En el marco de las audiencias que se llevan a cabo en La Haya, las autoridades venezolanas manifiestan no reconocer la jurisdicción de la CIJ en el tratamiento del caso. Sin embargo, una delegación del gobierno venezolano presidida por el canciller Yván Gil se presentó en el lugar con el objetivo de reclamar la soberanía del país sobre el territorio.
“Nada de lo que se ha presentado hoy contradice los derechos de Venezuela; (…) ni se ha demostrado que exista otra versión que no sea que el territorio de la Guayana Esequiba es venezolano”, afirmó Gil frente a la prensa tras la finalización de la primera audiencia ante la CIJ. Además, estableció que la presencia de Venezuela busca “mostrar al mundo todos los elementos que sustentan la posición histórica” de soberanía sobre el territorio.
En cuanto al camino para solucionar la disputa territorial, Venezuela declara que deben seguirse las indicaciones del Acuerdo de Ginebra de 1966, las cuales proponen una solución bilateral negociada, como única forma de resolver el conflicto.

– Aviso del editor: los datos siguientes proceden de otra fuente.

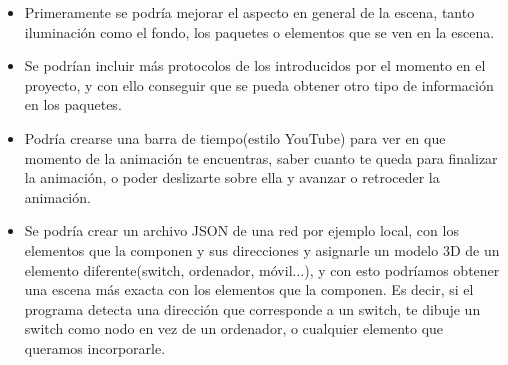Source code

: \documentclass[a4paper, 12pt]{book}
\begin{document}
\begin{itemize}
    \item Primeramente se podría mejorar el aspecto en general de la escena, tanto iluminación como el fondo, los paquetes o elementos que se ven en la escena.
    
    \item Se podrían incluir más protocolos de los introducidos por el momento en el proyecto, y con ello conseguir que se pueda obtener otro tipo de información en los paquetes.
    
    \item Podría crearse una barra de tiempo(estilo YouTube) para ver en que momento de la animación te encuentras, saber cuanto te queda para finalizar la animación, o poder deslizarte sobre ella y avanzar o retroceder la animación.
    
    \item Se podría crear un archivo JSON de una red por ejemplo local, con los elementos que la componen y sus direcciones y asignarle un modelo 3D de un elemento diferente(switch, ordenador, móvil...), y con esto podríamos obtener una escena más exacta con los elementos que la componen. Es decir, si el programa detecta una dirección que corresponde a un switch, te dibuje un switch como nodo en vez de un ordenador, o cualquier elemento que queramos incorporarle.
\end{itemize}



\cleardoublepage




\nocite{A-Frame}

\nocite{A-Framewidgets}

\nocite{A-Framegui}

\nocite{TimeInterval}

\nocite{Timer}

\nocite{Aframe-playground}

\nocite{overleaf}

\nocite{event}

\nocite{}
\end{document}
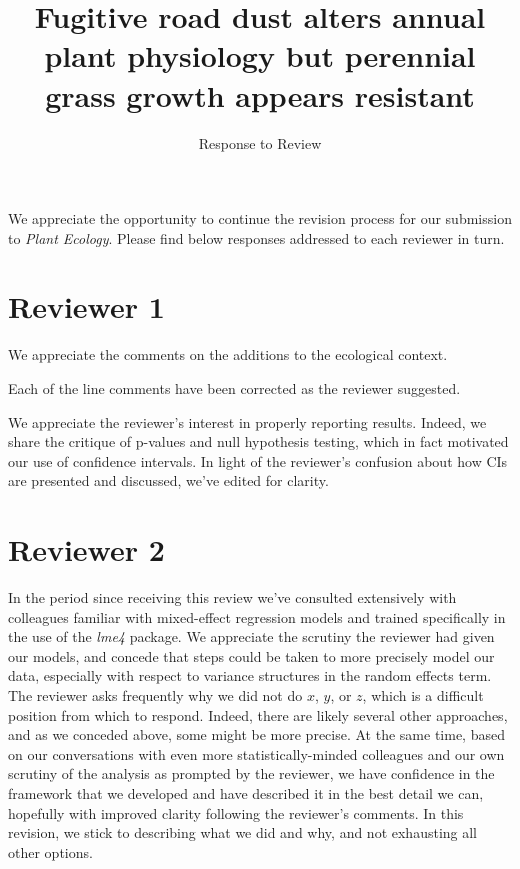 \documentclass[parskip=half]{scrartcl}
\title{\Large Fugitive road dust alters annual plant physiology but perennial grass growth appears resistant}
\subtitle{Response to Review}
\author{ }
\date{}
\begin{document}
\maketitle

\vspace{-2cm} 

We appreciate the opportunity to continue the revision process for our submission to \emph{Plant Ecology}. 
Please find below responses addressed to each reviewer in turn. 


\section*{Reviewer 1}

We appreciate the comments on the additions to the ecological context. 

Each of the line comments have been corrected as the reviewer suggested. 

We appreciate the reviewer's interest in properly reporting results. 
Indeed, we share the critique of p-values and null hypothesis testing, which in fact motivated our use of confidence intervals. 
In light of the reviewer's confusion about how CIs are presented and discussed, we've edited for clarity.

\section*{Reviewer 2}

In the period since receiving this review we've consulted extensively with colleagues familiar with mixed-effect regression models and trained specifically in the use of the \emph{lme4} package. 
We appreciate the scrutiny the reviewer had given our models, and concede that steps could be taken to more precisely model our data, especially with respect to variance structures in the random effects term. 
The reviewer asks frequently why we did not do $x$, $y$, or $z$, which is a difficult position from which to respond. 
Indeed, there are likely several other approaches, and as we conceded above, some might be more precise. 
At the same time, based on our conversations with even more statistically-minded colleagues and our own scrutiny of the analysis as prompted by the reviewer, we have confidence in the framework that we developed and have described it in the best detail we can, hopefully with improved clarity following the reviewer's comments. 
In this revision, we stick to describing what we did and why, and not exhausting all other options. 
\end{document}
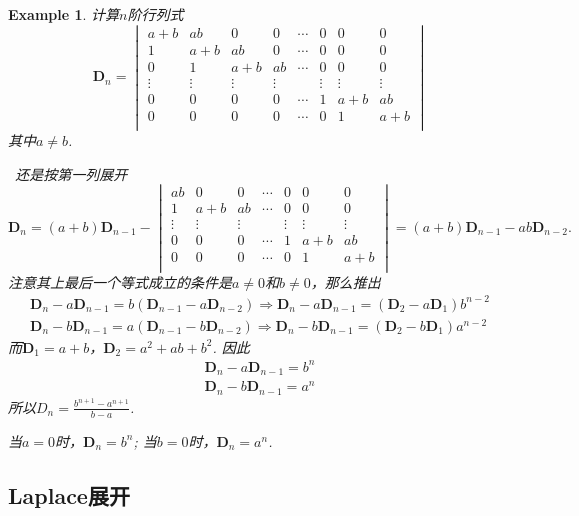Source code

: \documentclass{article}
\newtheorem{example}[theorem]{Example}
\newcommand{\hints}{{\color{blue} \text{hints}}}
\newcommand{\mbf}[1]{\bm{#1}}
\begin{document}
\begin{example}
\rm 计算$n$阶行列式
$$
\mbf{D}_n = \begin{vmatrix}
a+b & ab & 0 & 0 & \cdots & 0 & 0 & 0\\
1 & a+b & ab & 0 & \cdots & 0 & 0 & 0\\
0 & 1 & a+b & ab & \cdots & 0 & 0 & 0\\
\vdots & \vdots & \vdots & \vdots & & \vdots & \vdots & \vdots\\
0 & 0 & 0 & 0 & \cdots & 1 & a+b & ab\\
0 & 0 & 0 & 0 & \cdots & 0 & 1 & a+b\\
\end{vmatrix}
$$
其中$a \neq b$.

\hints\ 还是按第一列展开
$$
\mbf{D}_n = (a+b)\mbf{D}_{n-1}-\begin{vmatrix}
 ab & 0 & 0 & \cdots & 0 & 0 & 0\\
 1 & a+b & ab & \cdots & 0 & 0 & 0\\
 \vdots & \vdots & \vdots & & \vdots & \vdots & \vdots\\
 0 & 0 & 0 & \cdots & 1 & a+b & ab\\
 0 & 0 & 0 & \cdots & 0 & 1 & a+b\\ 
\end{vmatrix} = (a+b)\mbf{D}_{n-1} -ab\mbf{D}_{n-2}. 
$$
注意其上最后一个等式成立的条件是$a \neq 0$和$b \neq 0$，那么推出
$$
\begin{array}{ll}
\mbf{D}_n - a\mbf{D}_{n-1} = b(\mbf{D}_{n-1}-a\mbf{D}_{n-2}) \Rightarrow \mbf{D}_n -a\mbf{D}_{n-1} = (\mbf{D}_2 - a\mbf{D}_1)b^{n-2}  \\
\mbf{D}_n - b\mbf{D}_{n-1} = a(\mbf{D}_{n-1}-b\mbf{D}_{n-2}) \Rightarrow \mbf{D}_n -b\mbf{D}_{n-1} = (\mbf{D}_2 - b\mbf{D}_1)a^{n-2}
\end{array}
$$
而$\mbf{D}_1 = a+b$，$\mbf{D}_2 = a^2 + ab + b^2$. 因此
$$
\begin{array}{ll}
\mbf{D}_n -a\mbf{D}_{n-1}  = b^n \\
\mbf{D}_n -b\mbf{D}_{n-1}  = a^n
\end{array}
$$
所以$D_n  = \frac{b^{n+1}-a^{n+1}}{b-a}$. 

当$a = 0$时，$\mbf{D}_n = b^n$; 当$b=0$时，$\mbf{D}_n=a^n$. 
\end{example}

\subsection{Laplace展开}
\end{document}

A esto, Gil agregó que la solución debe encontrarse a través de una política de buena vecindad y convivencia.
Guyana defiende su postura
Frente a las audiencias en la Haya, el presidente de Guyana, Irfaan Ali, asegura que su país cuenta “con plena confianza en la solidez de su caso”.
El Ministerio de Asuntos Exteriores y Cooperación Internacional de Guyana afirmó en un comunicado que el país “está respaldado por los antecedentes históricos y los principios jurídicos aplicables en relación con el carácter vinculante de los laudos arbitrales, la inviolabilidad de los tratados, el respeto al estado de derecho y la estabilidad de las fronteras”.

En este sentido, y pese a las consideraciones de Venezuela, el gobierno de Guyana sostiene que “el consenso jurídico es que el laudo arbitral fue justo y conforme al derecho internacional” y que la jurisdicción de la Corte “es crucial” para analizar la disputa, señalando que la postura de Caracas “refleja una estrategia para evitar un fallo judicial que podría no favorecer sus pretensiones”.
Por su parte, el canciller Yván Gil, tras escuchar la ronda de la contraparte, denunció que Georgetown desconoce el Acuerdo de Ginebra como instrumento que permite la negociación directa, la cual se enmarca dentro del objetivo del gobierno venezolano, que es “sentar a la República Cooperativa de Guyana a negociar cara a cara en favor de la paz y la convivencia”.
Asimismo, la delegación de Venezuela declaró que, como naciones del Sur Global, las diferencias existentes entre ambos países deben resolverse a través del mutuo entendimiento y sin la intervención de terceros actores que vulneren la soberanía de la región.
Con vastas reservas de petróleo y gas en juego, el Esequibo pasó de ser una vieja disputa fronteriza a convertirse en uno de los puntos geopolíticos más sensibles de Sudamérica.